In the past adult training centres gave perhaps undue emphasis to the work and occupation element of their task, but this emphasis is rapidly being changed, with education and social training assuming a much greater importance. Not all 16-year-olds transfer to the ATCs since some local education authorities allow them to remain at school after this age if there are useful educational reasons for them to do so, and provided places are available. For those who do not stay on some authorities arrange courses at further and adult education colleges.
These are problems which are well known, and it is one of the priority tasks of the National Development Group for the Mentally Handicapped which has been set up to advise on the development and implementation of policy to examine them.

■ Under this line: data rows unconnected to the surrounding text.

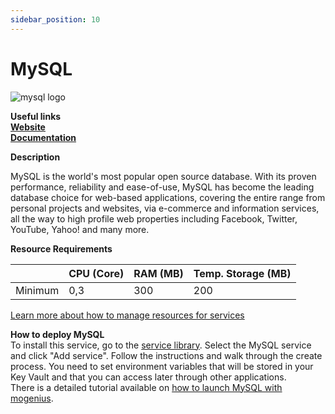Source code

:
 ```yaml
---
sidebar_position: 10
---
```


# MySQL

![mysql logo](https://api.mogenius.com/file/id/fba7f010-3962-4b92-b624-b790402ef31c)

**Useful links**  
**[Website](https://www.mysql.com/)**  
**[Documentation](https://dev.mysql.com/doc/)**  

**Description**

MySQL is the world's most popular open source database. With its proven performance, reliability and ease-of-use, MySQL has become the leading database choice for web-based applications, covering the entire range from personal projects and websites, via e-commerce and information services, all the way to high profile web properties including Facebook, Twitter, YouTube, Yahoo! and many more.

**Resource Requirements**

||CPU (Core)|RAM (MB)  |Temp. Storage (MB)|
|--|--|--|--|
| Minimum | 0,3 |300| 200

[Learn more about how to manage resources for services](./../cloud-management/resource-management.md)

**How to deploy MySQL**  
To install this service, go to the [service library](./../mogenius-platform/service-library.md). Select the MySQL service and click "Add service". Follow the instructions and walk through the create process. You need to set environment variables that will be stored in your Key Vault and that you can access later through other applications.    
There is a detailed tutorial available on [how to launch MySQL with mogenius](./../tutorials/creating%20mysql.md).
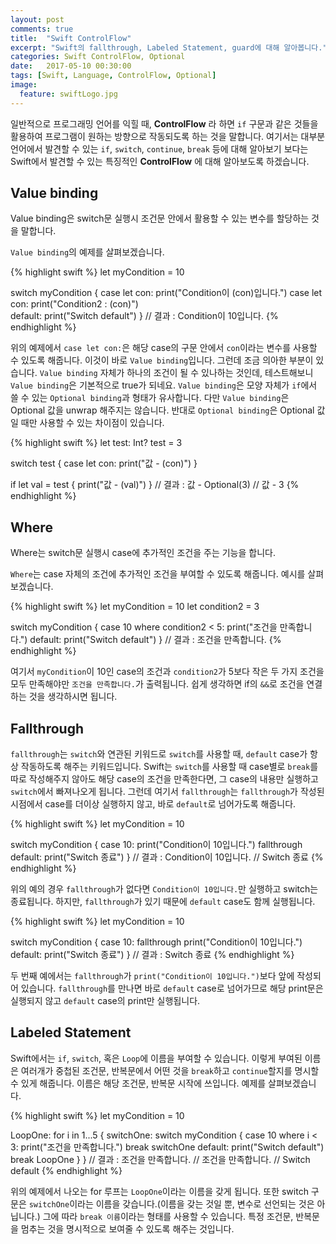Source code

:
```yaml
---
layout: post
comments: true
title:  "Swift ControlFlow"
excerpt: "Swift의 fallthrough, Labeled Statement, guard에 대해 알아봅니다."
categories: Swift ControlFlow, Optional
date:   2017-05-10 00:30:00
tags: [Swift, Language, ControlFlow, Optional]
image:
  feature: swiftLogo.jpg
---
```



일반적으로 프로그래밍 언어를 익힐 때, **ControlFlow** 라 하면 `if` 구문과 같은 것들을 활용하여 프로그램이 원하는 방향으로 작동되도록 하는 것을 말합니다. 여기서는 대부분 언어에서 발견할 수 있는 `if`, `switch`, `continue`, `break` 등에 대해 알아보기 보다는 Swift에서 발견할 수 있는 특징적인 **ControlFlow** 에 대해 알아보도록 하겠습니다.

## Value binding

<div class="message">
  Value binding은 switch문 실행시 조건문 안에서 활용할 수 있는 변수를 할당하는 것을 말합니다.
</div>

`Value binding`의 예제를 살펴보겠습니다.

{% highlight swift %}
let myCondition = 10

switch myCondition {
case let con:
    print("Condition이 \(con)입니다.")
case let con:
    print("Condition2 : \(con)")    
default:
  print("Switch default")
}
// 결과 : Condition이 10입니다.
{% endhighlight %}

위의 예제에서 `case let con:`은 해당 case의 구문 안에서 `con`이라는 변수를 사용할 수 있도록 해줍니다. 이것이 바로 `Value binding`입니다. 그런데 조금 의아한 부분이 있습니다. `Value binding` 자체가 하나의 조건이 될 수 있나하는 것인데, 테스트해보니 `Value binding`은 기본적으로 true가 되네요. `Value binding`은 모양 자체가 `if`에서 쓸 수 있는 `Optional binding`과 형태가 유사합니다. 다만 `Value binding`은 Optional 값을 unwrap 해주지는 않습니다. 반대로 `Optional binding`은 Optional 값일 때만 사용할 수 있는 차이점이 있습니다.

{% highlight swift %}
let test: Int?
test = 3

switch test {
case let con:
    print("값 - \(con)")
}

if let val = test {
    print("값 - \(val)")
}
// 결과 : 값 - Optional(3)
//       값 - 3
{% endhighlight %}

## Where

<div class="message">
  Where는 switch문 실행시 case에 추가적인 조건을 주는 기능을 합니다.
</div>

`Where`는 case 자체의 조건에 추가적인 조건을 부여할 수 있도록 해줍니다. 예시를 살펴보겠습니다.

{% highlight swift %}
let myCondition = 10
let condition2 = 3

switch myCondition {
case 10 where condition2 < 5:
    print("조건을 만족합니다.")
default:
    print("Switch default")
}
// 결과 : 조건을 만족합니다.
{% endhighlight %}

여기서 `myCondition`이 10인 case의 조건과 `condition2`가 5보다 작은 두 가지 조건을 모두 만족해야만 `조건을 만족합니다.`가 출력됩니다. 쉽게 생각하면 if의 `&&`로 조건을 연결하는 것을 생각하시면 됩니다.

## Fallthrough

`fallthrough`는 `switch`와 연관된 키워드로 `switch`를 사용할 때, `default` case가 항상 작동하도록 해주는 키워드입니다. Swift는 `switch`를 사용할 때 case별로 `break`를 따로 작성해주지 않아도 해당 case의 조건을 만족한다면, 그 case의 내용만 실행하고 `switch`에서 빠져나오게 됩니다. 그런데 여기서 `fallthrough`는 `fallthrough`가 작성된 시점에서 case를 더이상 실행하지 않고, 바로 `default`로 넘어가도록 해줍니다.

{% highlight swift %}
let myCondition = 10

switch myCondition {
case 10:
    print("Condition이 10입니다.")
    fallthrough
default:
    print("Switch 종료")
}
// 결과 : Condition이 10입니다.
//       Switch 종료
{% endhighlight %}

위의 예의 경우 `fallthrough`가 없다면 `Condition이 10입니다.`만 실행하고 switch는 종료됩니다. 하지만, `fallthrough`가 있기 때문에 `default` case도 함께 실행됩니다.

{% highlight swift %}
let myCondition = 10

switch myCondition {
case 10:
    fallthrough
    print("Condition이 10입니다.")
default:
    print("Switch 종료")
}
// 결과 : Switch 종료
{% endhighlight %}

두 번째 예에서는 `fallthrough`가 `print("Condition이 10입니다.")`보다 앞에 작성되어 있습니다. `fallthrough`를 만나면 바로 `default` case로 넘어가므로 해당 print문은 실행되지 않고 `default` case의 print만 실행됩니다.

## Labeled Statement

Swift에서는 `if`, `switch`, 혹은 `Loop`에 이름을 부여할 수 있습니다. 이렇게 부여된 이름은 여러개가 중첩된 조건문, 반복문에서 어떤 것을 `break`하고 `continue`할지를 명시할 수 있게 해줍니다. 이름은 해당 조건문, 반복문 시작에 쓰입니다. 예제를 살펴보겠습니다.

{% highlight swift %}
let myCondition = 10

LoopOne: for i in 1...5 {
    switchOne: switch myCondition {
    case 10 where i < 3:
        print("조건을 만족합니다.")
        break switchOne
    default:
        print("Switch default")
        break LoopOne
    }
}
// 결과 : 조건을 만족합니다.
//       조건을 만족합니다.
//       Switch default
{% endhighlight %}

위의 예제에서 나오는 for 루프는 `LoopOne`이라는 이름을 갖게 됩니다. 또한 switch 구문은 `switchOne`이라는 이름을 갖습니다.(이름을 갖는 것일 뿐, 변수로 선언되는 것은 아닙니다.) 그에 따라 `break 이름`이라는 형태를 사용할 수 있습니다. 특정 조건문, 반복문을 멈추는 것을 명시적으로 보여줄 수 있도록 해주는 것입니다.
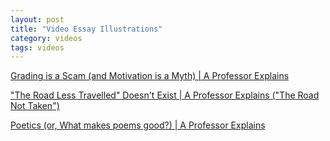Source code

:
 ```yaml
---
layout: post
title: "Video Essay Illustrations"
category: videos
tags: videos
---
```


[Grading is a Scam (and Motivation is a Myth) | A Professor Explains](https://www.youtube.com/watch?v=fe-SZ_FPZew)

["The Road Less Travelled" Doesn't Exist | A Professor Explains ("The Road Not Taken")](https://www.youtube.com/watch?v=d_6-SqyfcBA&t=76s)

[Poetics (or, What makes poems good?) | A Professor Explains](https://www.youtube.com/watch?v=arE2yyQe1PY&t=273s)
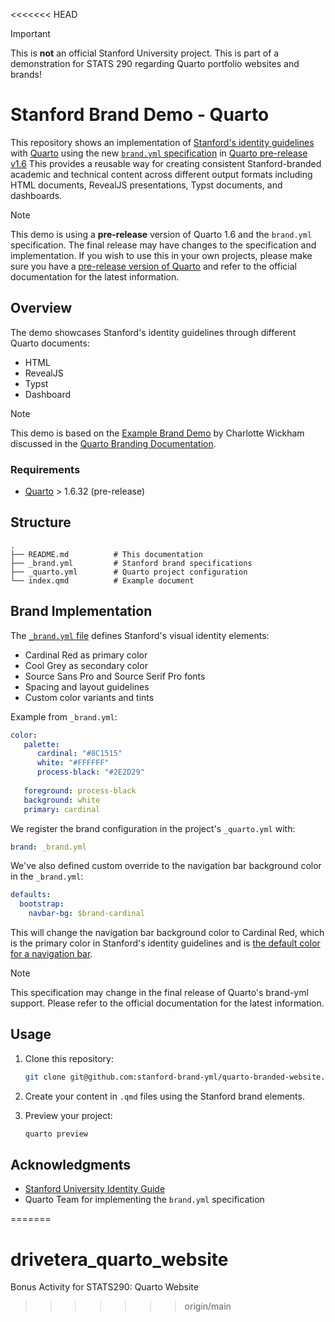 <<<<<<< HEAD
> [!IMPORTANT]
> 
> This is **not** an official Stanford University project. This is part of a demonstration for STATS 290 regarding Quarto portfolio websites and brands!

# Stanford Brand Demo - Quarto

This repository shows an implementation of [Stanford's identity guidelines][suidg] with [Quarto][qmain] using the new [`brand.yml` specification][byml] in [Quarto pre-release v1.6][qbyml] This provides a reusable way for creating consistent Stanford-branded academic and technical content across different output formats including HTML documents, RevealJS presentations, Typst documents, and dashboards.

> [!NOTE]
>
> This demo is using a **pre-release** version of Quarto 1.6 and the `brand.yml` specification. The final release may have changes to the specification and implementation.
> If you wish to use this in your own projects, please make sure you have a [pre-release version of Quarto](https://quarto.org/docs/download/prerelease.html) and refer to the official documentation for the latest information.

## Overview

The demo showcases Stanford's identity guidelines through different Quarto documents:

- HTML
- RevealJS
- Typst
- Dashboard

> [!NOTE]
>
> This demo is based on the [Example Brand Demo](https://github.com/cwickham/quarto-examples/tree/brand/brand/brand-simple) by Charlotte Wickham discussed in the [Quarto Branding Documentation][qbyml].

### Requirements

- [Quarto][qmain] > 1.6.32 (pre-release)

## Structure

```
.
├── README.md          # This documentation
├── _brand.yml         # Stanford brand specifications
├── _quarto.yml        # Quarto project configuration
└── index.qmd          # Example document
```

## Brand Implementation

The [`_brand.yml` file][byml] defines Stanford's visual identity elements:

- Cardinal Red as primary color
- Cool Grey as secondary color
- Source Sans Pro and Source Serif Pro fonts
- Spacing and layout guidelines
- Custom color variants and tints

Example from `_brand.yml`:

```yaml
color:
   palette:
      cardinal: "#8C1515"
      white: "#FFFFFF"
      process-black: "#2E2D29"
  
   foreground: process-black
   background: white
   primary: cardinal
```

We register the brand configuration in the project's `_quarto.yml` with:

```yaml
brand: _brand.yml
```

We've also defined custom override to the navigation bar background color in the `_brand.yml`:

```yaml
defaults:
  bootstrap:
    navbar-bg: $brand-cardinal
```

This will change the navigation bar background color to Cardinal Red, which is the primary color in Stanford's identity guidelines and is [the default color for a navigation bar](https://identity.stanford.edu/digital/web-design/brand-compliance/).

> [!NOTE]
>
> This specification may change in the final release of 
> Quarto's brand-yml support. Please refer to the official 
> documentation for the latest information.

## Usage

1. Clone this repository:
   ```bash
   git clone git@github.com:stanford-brand-yml/quarto-branded-website.git
   ```

2. Create your content in `.qmd` files using the Stanford brand elements.

3. Preview your project:
   ```bash
   quarto preview
   ```

## Acknowledgments

- [Stanford University Identity Guide][suidg]
- Quarto Team for implementing the `brand.yml` specification


[suidg]: https://identity.stanford.edu/
[qmain]: https://quarto.org/
[byml]: https://posit-dev.github.io/brand-yml/
[qbyml]: https://prerelease.quarto.org/docs/authoring/brand.html

=======
# drivetera_quarto_website
Bonus Activity for STATS290: Quarto Website 
>>>>>>> origin/main

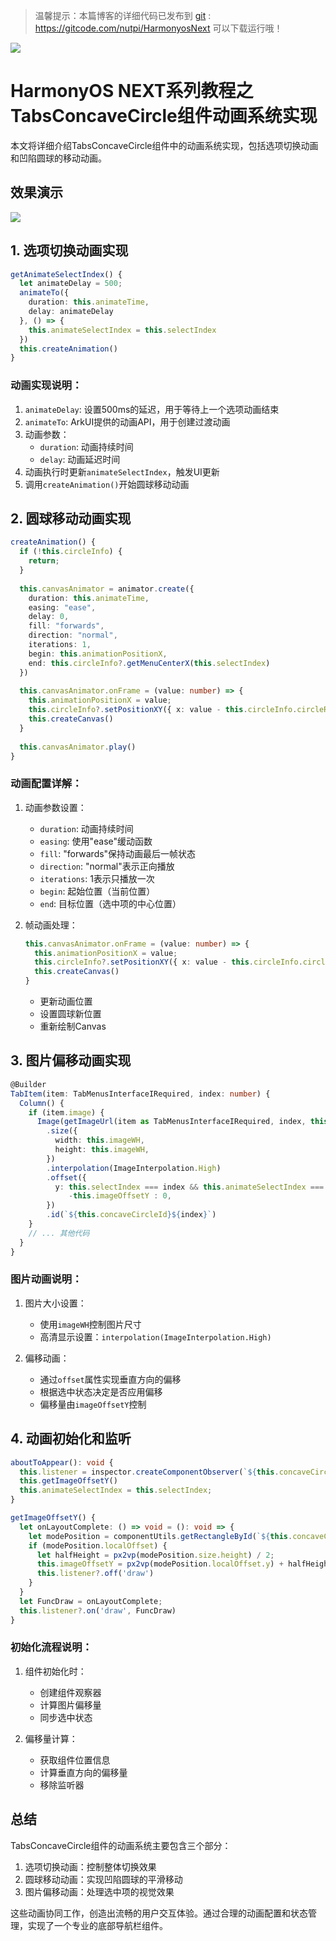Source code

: > 温馨提示：本篇博客的详细代码已发布到 [git](https://gitcode.com/nutpi/HarmonyosNext) : https://gitcode.com/nutpi/HarmonyosNext 可以下载运行哦！

![](https://files.mdnice.com/user/47561/e7866215-2919-4450-90eb-21112b7974a1.png)
# HarmonyOS NEXT系列教程之 TabsConcaveCircle组件动画系统实现

本文将详细介绍TabsConcaveCircle组件中的动画系统实现，包括选项切换动画和凹陷圆球的移动动画。
## 效果演示

![](https://files.mdnice.com/user/47561/c2894823-0343-4de9-a551-e971b3e8daff.gif)
## 1. 选项切换动画实现

```typescript
getAnimateSelectIndex() {
  let animateDelay = 500;
  animateTo({
    duration: this.animateTime,
    delay: animateDelay
  }, () => {
    this.animateSelectIndex = this.selectIndex
  })
  this.createAnimation()
}
```

### 动画实现说明：
1. `animateDelay`: 设置500ms的延迟，用于等待上一个选项动画结束
2. `animateTo`: ArkUI提供的动画API，用于创建过渡动画
3. 动画参数：
   - `duration`: 动画持续时间
   - `delay`: 动画延迟时间
4. 动画执行时更新`animateSelectIndex`，触发UI更新
5. 调用`createAnimation()`开始圆球移动动画

## 2. 圆球移动动画实现

```typescript
createAnimation() {
  if (!this.circleInfo) {
    return;
  }
  
  this.canvasAnimator = animator.create({
    duration: this.animateTime,
    easing: "ease",
    delay: 0,
    fill: "forwards",
    direction: "normal",
    iterations: 1,
    begin: this.animationPositionX,
    end: this.circleInfo?.getMenuCenterX(this.selectIndex)
  })
  
  this.canvasAnimator.onFrame = (value: number) => {
    this.animationPositionX = value;
    this.circleInfo?.setPositionXY({ x: value - this.circleInfo.circleRadius })
    this.createCanvas()
  }
  
  this.canvasAnimator.play()
}
```

### 动画配置详解：
1. 动画参数设置：
   - `duration`: 动画持续时间
   - `easing`: 使用"ease"缓动函数
   - `fill`: "forwards"保持动画最后一帧状态
   - `direction`: "normal"表示正向播放
   - `iterations`: 1表示只播放一次
   - `begin`: 起始位置（当前位置）
   - `end`: 目标位置（选中项的中心位置）

2. 帧动画处理：
   ```typescript
   this.canvasAnimator.onFrame = (value: number) => {
     this.animationPositionX = value;
     this.circleInfo?.setPositionXY({ x: value - this.circleInfo.circleRadius })
     this.createCanvas()
   }
   ```
   - 更新动画位置
   - 设置圆球新位置
   - 重新绘制Canvas

## 3. 图片偏移动画实现

```typescript
@Builder
TabItem(item: TabMenusInterfaceIRequired, index: number) {
  Column() {
    if (item.image) {
      Image(getImageUrl(item as TabMenusInterfaceIRequired, index, this.selectIndex))
        .size({
          width: this.imageWH,
          height: this.imageWH,
        })
        .interpolation(ImageInterpolation.High)
        .offset({
          y: this.selectIndex === index && this.animateSelectIndex === index ? 
             -this.imageOffsetY : 0,
        })
        .id(`${this.concaveCircleId}${index}`)
    }
    // ... 其他代码
  }
}
```

### 图片动画说明：
1. 图片大小设置：
   - 使用`imageWH`控制图片尺寸
   - 高清显示设置：`interpolation(ImageInterpolation.High)`

2. 偏移动画：
   - 通过`offset`属性实现垂直方向的偏移
   - 根据选中状态决定是否应用偏移
   - 偏移量由`imageOffsetY`控制

## 4. 动画初始化和监听

```typescript
aboutToAppear(): void {
  this.listener = inspector.createComponentObserver(`${this.concaveCircleId}0`)
  this.getImageOffsetY()
  this.animateSelectIndex = this.selectIndex;
}

getImageOffsetY() {
  let onLayoutComplete: () => void = (): void => {
    let modePosition = componentUtils.getRectangleById(`${this.concaveCircleId}0`)
    if (modePosition.localOffset) {
      let halfHeight = px2vp(modePosition.size.height) / 2;
      this.imageOffsetY = px2vp(modePosition.localOffset.y) + halfHeight;
      this.listener?.off('draw')
    }
  }
  let FuncDraw = onLayoutComplete;
  this.listener?.on('draw', FuncDraw)
}
```

### 初始化流程说明：
1. 组件初始化时：
   - 创建组件观察器
   - 计算图片偏移量
   - 同步选中状态

2. 偏移量计算：
   - 获取组件位置信息
   - 计算垂直方向的偏移量
   - 移除监听器

## 总结

TabsConcaveCircle组件的动画系统主要包含三个部分：
1. 选项切换动画：控制整体切换效果
2. 圆球移动动画：实现凹陷圆球的平滑移动
3. 图片偏移动画：处理选中项的视觉效果

这些动画协同工作，创造出流畅的用户交互体验。通过合理的动画配置和状态管理，实现了一个专业的底部导航栏组件。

The provision of sheltered employment is the responsibility of my right hon. Friend the Secretary of State for 1443 Employment, but I know that he wishes to promote sheltered employment where-ever there is adequate evidence of sufficient need. These workshops are run under similar disciplines and conditions as those found in open industry and cater for all kinds of handicapped people, including mentally handicapped and mentally ill people. The work undertaken by trainees in adult training centres does not usually compare with the consistently high standard demanded in open and sheltered employment, but the National Development Group is also considering 1444 whether some intermediate provision is necessary.
I hope that these remarks will satisfy the hon. Lady that the Government are very much aware of the need to develop community services for both mentally ill and mentally handicapped people—and not only aware, but actively seeking to bring the necessary improvement about just as fast as we reasonably can. I can assure her that we intend to succeed.
§ Question put and agreed to.
§ Adjourned accordingly at one minute past Eleven o'clock.